Ok denke dass es schon gehen wird. Habe da an die Berkley Skeletor in 15-40 Gr gedacht da ich also spule die Quantum EXO 30 habe. Denke das ist dann eine passende Combo mit der ich so einiges abdecke.


----------



## Allrounder27 (27. März 2013)

*AW: Blöde frage*

Du wirst auch ein Wurfgewicht von 40g nicht ordentlich werfen können.

Rechne mal unteres und oberes Wurfgewicht zusammen. Das teilst du dann durch 2. Ergibt bei dir 27,5g. Das ist dann (in de Regel) das "beste" Wurfgewicht, also das, womit die Rute am besten arbeiten kann.
Die Rute wird dann auch im Bereich 22,5g und 32.5g gut (optimal) fischbar sein. Gehts du an das obere Gewicht ran, sind die Ruten ide. schon überlastet. Gehts du an das untere, ist nichtsmehr mit aufladen beim Wurf. Tendenziell geht aber die untere Grenze (Rute nicht ausgelastet) noch eher als an die obere Grenze (Überlastung der Rute) mit dem Wurfgewicht zu gehen. Ob 4g Köder an so einer Rute Spass machen, steht auf einem anderen Blatt Papier geschrieben.


----------



## Homer0815 (27. März 2013)

*AW: Blöde frage*



Allrounder27 schrieb:


> Du wirst auch ein Wurfgewicht von 40g nicht ordentlich werfen können.
> 
> Rechne mal unteres und oberes Wurfgewicht zusammen. Das teilst du dann durch 2. Ergibt bei dir 27,5g. Das ist dann (in de Regel) das "beste" Wurfgewicht, also das, womit die Rute am besten arbeiten kann.
> Die Rute wird dann auch im Bereich 22,5g und 32.5g gut (optimal) fischbar sein. Gehts du an das obere Gewicht ran, sind die Ruten ide. schon überlastet. Gehts du an das untere, ist nichtsmehr mit aufladen beim Wurf. Tendenziell geht aber die untere Grenze (Rute nicht ausgelastet) noch eher als an die obere Grenze (Überlastung der Rute) mit dem Wurfgewicht zu gehen. Ob 4g Köder an so einer Rute Spass machen, steht auf einem anderen Blatt Papier geschrieben.

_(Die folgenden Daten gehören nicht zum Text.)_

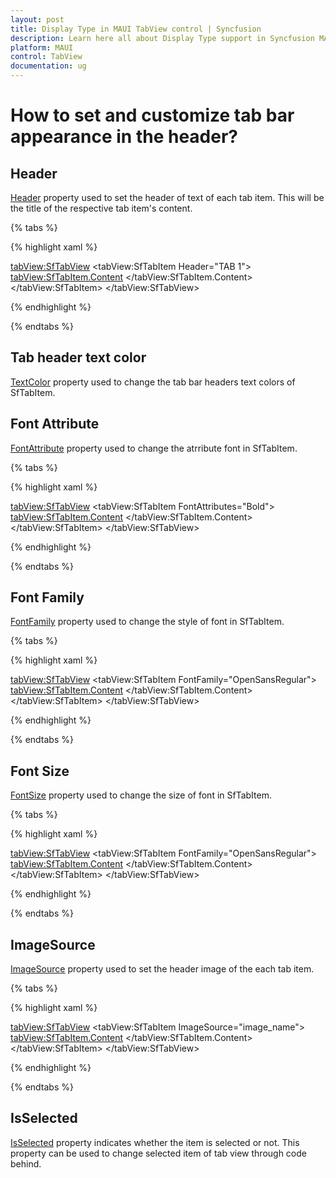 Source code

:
```yaml
---
layout: post
title: Display Type in MAUI TabView control | Syncfusion
description: Learn here all about Display Type support in Syncfusion MAUI TabView (SfTabView) control and more.
platform: MAUI
control: TabView
documentation: ug
---
```

# How to set and customize tab bar appearance in the header?

## Header

[Header](https://npmci.syncfusion.com/maui/api/development/maui-tabview/api/Syncfusion.Maui.TabView.SfTabItem.html#Syncfusion_Maui_TabView_SfTabItem_Header) property used to set the header of text of each tab item. This will be the title of the respective tab item's content.

{% tabs %}

{% highlight xaml %}

<tabView:SfTabView>
    <tabView:SfTabItem Header="TAB 1">
        <tabView:SfTabItem.Content>
            <Label Text="First tab content" />
        </tabView:SfTabItem.Content>
    </tabView:SfTabItem>
</tabView:SfTabView>

{% endhighlight %}

{% endtabs %}

## Tab header text color

[TextColor](https://npmci.syncfusion.com/maui/api/development/maui-tabview/api/Syncfusion.Maui.TabView.SfTabItem.html#Syncfusion_Maui_TabView_SfTabItem_TextColorProperty) property used to change the tab bar headers text colors of SfTabItem.

## Font Attribute

[FontAttribute](https://npmci.syncfusion.com/maui/api/development/maui-tabview/api/Syncfusion.Maui.TabView.SfTabItem.html#Syncfusion_Maui_TabView_SfTabItem_FontAttributes) property used to change the atrribute font in SfTabItem.

{% tabs %}

{% highlight xaml %}

<tabView:SfTabView>
    <tabView:SfTabItem FontAttributes="Bold">
        <tabView:SfTabItem.Content>
            <Label Text="Tab content" />
        </tabView:SfTabItem.Content>
    </tabView:SfTabItem>
</tabView:SfTabView>

{% endhighlight %}

{% endtabs %}

## Font Family

[FontFamily](https://npmci.syncfusion.com/maui/api/development/maui-tabview/api/Syncfusion.Maui.TabView.SfTabItem.html#Syncfusion_Maui_TabView_SfTabItem_FontFamily) property used to change the style of font in SfTabItem.

{% tabs %}

{% highlight xaml %}

<tabView:SfTabView>
    <tabView:SfTabItem FontFamily="OpenSansRegular">
        <tabView:SfTabItem.Content>
            <Label Text="Tab content" />
        </tabView:SfTabItem.Content>
    </tabView:SfTabItem>
</tabView:SfTabView>

{% endhighlight %}

{% endtabs %}

## Font Size

[FontSize](https://npmci.syncfusion.com/maui/api/development/maui-tabview/api/Syncfusion.Maui.TabView.SfTabItem.html#Syncfusion_Maui_TabView_SfTabItem_FontSize) property used to change the size of font in SfTabItem.

{% tabs %}

{% highlight xaml %}

<tabView:SfTabView>
    <tabView:SfTabItem FontFamily="OpenSansRegular">
        <tabView:SfTabItem.Content>
            <Label Text="Tab content" />
        </tabView:SfTabItem.Content>
    </tabView:SfTabItem>
</tabView:SfTabView>

{% endhighlight %}

{% endtabs %}

## ImageSource

[ImageSource](https://npmci.syncfusion.com/maui/api/development/maui-tabview/api/Syncfusion.Maui.TabView.SfTabItem.html#Syncfusion_Maui_TabView_SfTabItem_ImageSource) property used to set the header image of the each tab item.

{% tabs %}

{% highlight xaml %}

<tabView:SfTabView>
    <tabView:SfTabItem ImageSource="image_name">
        <tabView:SfTabItem.Content>
            <Label Text="Tab content" />
        </tabView:SfTabItem.Content>
    </tabView:SfTabItem>
</tabView:SfTabView>

{% endhighlight %}

{% endtabs %}

## IsSelected

[IsSelected](https://npmci.syncfusion.com/maui/api/development/maui-tabview/api/Syncfusion.Maui.TabView.SfTabItem.html#Syncfusion_Maui_TabView_SfTabItem_IsSelected) property indicates whether the item is selected or not. This property can be used to change selected item of tab view through code behind.
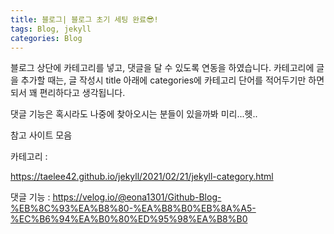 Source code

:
 ```yaml
---
title: 블로그| 블로그 초기 세팅 완료😎! 
tags: Blog, jekyll
categories: Blog
---
```


블로그 상단에 카테고리를 넣고, 댓글을 달 수 있도록 연동을 하였습니다. 
카테고리에 글을 추가할 때는, 글 작성시 title 아래에 categories에 카테고리 단어를 적어두기만 하면 되서 꽤 편리하다고 생각됩니다. 

댓글 기능은 혹시라도 나중에 찾아오시는 분들이 있을까봐 미리...헷..



참고 사이트 모음 

카테고리 : 

https://taelee42.github.io/jekyll/2021/02/21/jekyll-category.html

댓글 기능 : 
https://velog.io/@eona1301/Github-Blog-%EB%8C%93%EA%B8%80-%EA%B8%B0%EB%8A%A5-%EC%B6%94%EA%B0%80%ED%95%98%EA%B8%B0



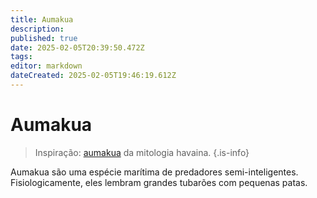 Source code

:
 ```yaml
---
title: Aumakua
description: 
published: true
date: 2025-02-05T20:39:50.472Z
tags: 
editor: markdown
dateCreated: 2025-02-05T19:46:19.612Z
---
```


# Aumakua
> Inspiração: [aumakua](https://en.wikipedia.org/wiki/Aumakua) da mitologia havaina.
{.is-info}

Aumakua são uma espécie marítima de predadores semi-inteligentes. Fisiologicamente, eles lembram grandes tubarões com pequenas patas. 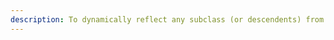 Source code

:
 ```yaml
---
description: To dynamically reflect any subclass (or descendents) from string in runtime.
---
```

Schon klar dann bräucht ich aber um diesen bereich ab zu decken 5 ruten.. Ich will einfach eine mit der ich meinen 5gr spinner fischen kann aber auch mal mit einem 35gr gufi auf kapitalere fische z.b hecht zu gehen. Und da will ich eine rute wo ich eine zum angeln mitnehmen kann und da dann auch mal nachm spinnfischen schnell einen Gummi ranhängen kann ohne groß wider zum auto zu latschen..


----------



## Gelöschte Mitglieder 136077 (27. März 2013)

*AW: Blöde frage*

Solche Ruten gibts eigentlich nicht die man mit nem kleinen Spinner und gleichzeitig mit großen GuFi vernünftig führen kann. Klar kann man das machen...man kann auch mit Brandungsruten stippen wenns unbedingt sein muss, geht alles...optimal ist aber was anderes.


----------



## Allrounder27 (27. März 2013)

*AW: Blöde frage*



Homer0815 schrieb:


> Schon klar dann bräucht ich aber um diesen bereich ab zu decken 5 ruten.. Ich will einfach eine mit der ich meinen 5gr spinner fischen kann aber auch mal mit einem 35gr gufi auf kapitalere fische z.b hecht zu gehen. Und da will ich eine rute wo ich eine zum angeln mitnehmen kann und da dann auch mal nachm spinnfischen schnell einen Gummi ranhängen kann ohne groß wider zum auto zu latschen..



Wenn du 40g Köderfische werfen und führen möchtest, dann würde ich eine 30-60g Rute nehmen. Und dann eben noch eine weitere, die z.b. ein Wurfgewicht von 3-15 (oder 18g) hat. Damit bist du dann für die Angelei auf unsere Süsswasserfische schon ganz gut ausgerüstet.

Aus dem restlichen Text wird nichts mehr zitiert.